GW Plastics Inc. has completed a long-awaited expansion of its Dongguan, China, facilities.
In an email interview with Plastics News , Ben Bouchard, GW’s vice president for international business development and managing director for China, clarified that the expansion, originally planned to open in 2015, was delayed by six months because of construction-related issues.
“Building our new plant only three blocks from our original plant and within the same industrial park allowed us to keep our existing staff and have the confidence to invest in this new plant,” he said.
“We worked with our existing industrial park to construct a brand new building that was customized to our needs,” he said.
GW’s new 125,000-square-foot facility has more than doubled the size of its facilities in Dongguan and will permit the company to streamline tooling, molding, and medical device assembly operations.
“In the old plant, we had grown to [the] point where operations were placed where they fit, not necessarily in the most streamlined manner. This was especially true on the tool building side of the business,” he said. “The new building has an expansive and well laid out tooling operation.”
The new plant supports both of GW’s major markets: health care and automotive.
“It has large clean room as well as manual and automated assembly areas to support our healthcare customer growth but also has higher ceilings and bridge cranes to support larger molds for our automotive customers,” he said.
The large size also ensures enough room for future contract manufacturing growth, Bouchard said.
“In China we have seen that customers want to see that the supplier has the space readily available to support their projects. About a third of the new building is set aside for growth opportunities,” he said. “We have the infrastructure in place to quickly ramp up production as needed.”
Bouchard said the company had originally thought to build a new plant closer to Shanghai, but later decided to expand on their Dongguan operations instead.
“We like Dongguan and Guangdong province as it has historical roots for precision mold making and molding in China and our decision to put our plant in this location is an indication of our ongoing confidence in this region,” he said.
GW’s business in China remains 75 percent health-care related, Bouchard said, adding that the company manufactures FDA-approved drug delivery devices, disposable surgical assemblies and related products that are exported directly to the U.S. and Europe.
“We are currently working on obtaining CFDA approval for our Dongguan plant to allow us to support our customers as they grow in the China market,” he added.
Aside from the Dongguan facility, GW Plastics has four U.S. plants and one in Mexico. “Over the past few years several of these other plants have had expansions to support growth,” Bouchard said. “In China we decided to move the operation to a completely new building rather than try to add or expand our existing plant.”
Bouchard said business continues to be strong in China.
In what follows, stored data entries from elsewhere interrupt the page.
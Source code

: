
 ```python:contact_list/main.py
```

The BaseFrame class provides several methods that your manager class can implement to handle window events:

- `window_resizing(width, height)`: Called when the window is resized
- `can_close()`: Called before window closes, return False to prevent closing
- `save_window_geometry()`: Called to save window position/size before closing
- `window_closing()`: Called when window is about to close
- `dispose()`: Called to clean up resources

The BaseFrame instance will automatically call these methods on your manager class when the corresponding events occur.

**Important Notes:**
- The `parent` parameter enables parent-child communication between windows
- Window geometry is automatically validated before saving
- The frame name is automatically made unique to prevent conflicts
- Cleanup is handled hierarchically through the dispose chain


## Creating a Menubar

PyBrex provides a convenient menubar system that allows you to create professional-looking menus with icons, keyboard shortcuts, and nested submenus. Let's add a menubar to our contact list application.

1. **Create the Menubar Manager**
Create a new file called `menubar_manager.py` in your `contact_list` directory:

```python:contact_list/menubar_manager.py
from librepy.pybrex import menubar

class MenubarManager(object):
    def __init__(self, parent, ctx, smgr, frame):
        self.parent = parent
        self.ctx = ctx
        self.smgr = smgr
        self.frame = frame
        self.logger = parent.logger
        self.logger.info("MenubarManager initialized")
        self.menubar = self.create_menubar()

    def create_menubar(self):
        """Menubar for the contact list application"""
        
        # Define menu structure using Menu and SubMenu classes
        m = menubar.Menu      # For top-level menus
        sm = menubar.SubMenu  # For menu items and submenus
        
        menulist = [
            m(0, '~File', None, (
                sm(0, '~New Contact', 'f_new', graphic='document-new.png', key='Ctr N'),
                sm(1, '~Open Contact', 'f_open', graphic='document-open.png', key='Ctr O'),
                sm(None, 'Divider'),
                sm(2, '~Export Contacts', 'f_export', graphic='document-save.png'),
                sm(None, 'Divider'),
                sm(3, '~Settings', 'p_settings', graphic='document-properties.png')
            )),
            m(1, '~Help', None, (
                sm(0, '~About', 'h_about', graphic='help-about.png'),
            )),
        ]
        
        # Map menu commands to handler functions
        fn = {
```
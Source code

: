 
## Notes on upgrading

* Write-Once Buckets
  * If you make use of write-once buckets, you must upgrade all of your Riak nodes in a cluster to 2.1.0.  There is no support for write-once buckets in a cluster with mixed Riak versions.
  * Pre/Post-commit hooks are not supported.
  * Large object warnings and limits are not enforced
“The GW Dongguan plant has been operating for nearly 10 years and over that time our GW Dongguan sales have grown more than tenfold. Our 2015 GWD annual sales were more than ten times the 2006 sales value,” he said, declining to give more specifics because GW is a privately owned company.
It would seem that GW is banking on continued growth in China. “On a square footage basis the GWD plant is the largest in the GW family however the GWD sales are currently only about 10 percent of the overall company annual sales,” Bouchard said. “The new plant gives us the runway to support increased growth.”
GW also reported that it has broken ground on a 21,000 square foot expansion of its Royalton, Vt., headquarters facilities.